Have this back sight absolutely central. If you shoot to one side correct your way of letting off. Do not shift the back sight to avoid the trouble of learning to let off properly.

If you do, you will be like a man driving who, instead of straightening his horse’s mouth, puts one rein at the cheek and the other at the bottom bar and makes the horse go worse and more lopsided every day till the horse is incurably crooked.

If you keep on shifting the back sight to counteract your bad let off, you will end by not being able to let off properly.

If you shoot too high all you have to do is to file down the U in the hind sight, a little at a time, until it is right. If you shoot too low, you will have to get a higher back sight put in and file that down gradually till you get it right.

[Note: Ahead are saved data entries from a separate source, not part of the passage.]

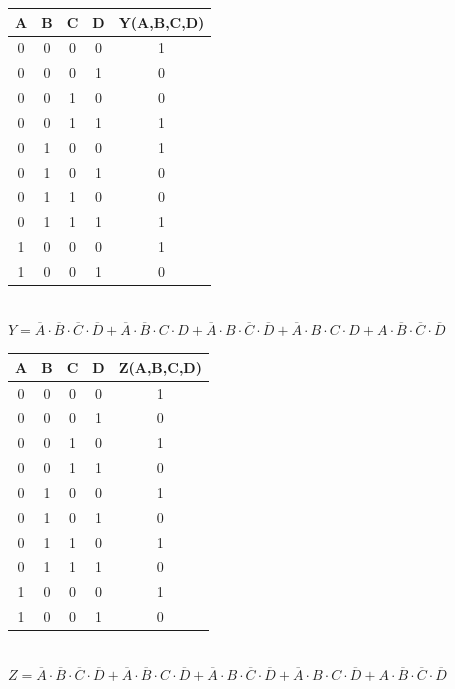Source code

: \begin{center}
\begin{minipage}{0.45\textwidth}\centering
\begin{tabular}{cccc|c}
\rowcolor[HTML]{FFFC9E} 
A & B & C & D & \cellcolor[HTML]{FFCCC9}Y(A,B,C,D) \\ \hline
0 & 0 & 0 & 0 & 1                                  \\
0 & 0 & 0 & 1 & 0                                  \\
0 & 0 & 1 & 0 & 0                                  \\
0 & 0 & 1 & 1 & 1                                  \\
0 & 1 & 0 & 0 & 1                                  \\
0 & 1 & 0 & 1 & 0                                  \\
0 & 1 & 1 & 0 & 0                                  \\
0 & 1 & 1 & 1 & 1                                  \\
1 & 0 & 0 & 0 & 1                                  \\
1 & 0 & 0 & 1 & 0                                 
\end{tabular}\\[10pt]

$Y = \overline{A}\cdot\overline{B}\cdot\overline{C}\cdot\overline{D} + \overline{A}\cdot\overline{B}\cdot{}C\cdot{}D + \overline{A}\cdot{}B\cdot\overline{C}\cdot\overline{D} + \overline{A}\cdot{}B\cdot{}C\cdot{}D + A\cdot\overline{B}\cdot\overline{C}\cdot\overline{D}$
\end{minipage}
\begin{minipage}{0.45\textwidth}\centering
\begin{tabular}{cccc|c}
\rowcolor[HTML]{FFFC9E} 
A & B & C & D & \cellcolor[HTML]{FFCCC9}Z(A,B,C,D) \\ \hline
0 & 0 & 0 & 0 & 1                                  \\
0 & 0 & 0 & 1 & 0                                  \\
0 & 0 & 1 & 0 & 1                                  \\
0 & 0 & 1 & 1 & 0                                  \\
0 & 1 & 0 & 0 & 1                                  \\
0 & 1 & 0 & 1 & 0                                  \\
0 & 1 & 1 & 0 & 1                                  \\
0 & 1 & 1 & 1 & 0                                  \\
1 & 0 & 0 & 0 & 1                                  \\
1 & 0 & 0 & 1 & 0                                 
\end{tabular} \\[10pt] $Z = \overline{A}\cdot\overline{B}\cdot\overline{C}\cdot\overline{D} + \overline{A}\cdot\overline{B}\cdot{}C\cdot\overline{D} + \overline{A}\cdot{}B\cdot\overline{C}\cdot\overline{D} + \overline{A}\cdot{}B\cdot{}C\cdot\overline{D} + A\cdot\overline{B}\cdot\overline{C}\cdot\overline{D}$
\end{minipage}
\end{center}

The place to aim at is exactly where you want the ball to hit, seeing the whole of the ball of the front sight in the U of the back sight. Keep on working at the back sight till you arrive at this result.

If in target shooting you aim at the bottom edge of the bull’s-eye, you will require a different adjustment of sights for each size of bull’s-eye.

A two-inch bull’s-eye at twenty yards requires the pistol to shoot one inch higher than the aim so as to put the bullet in the centre of the two-inch disc when aimed at its bottom edge, and if the bull’s-eye is four inches the pistol would have to be sighted to shoot two inches higher at the same distance to hit the centre.

As natural objects are not at all of the same size, and you cannot carry twenty pistols shooting to various heights to choose from, it is best to have the pistol sighted to hit the exact spot you aim at, and then it does not matter if you are shooting at an elephant or a mouse, you can hit the spot.

The tendency to “duck” and flinch at the noise and recoil makes beginners put their shots very low.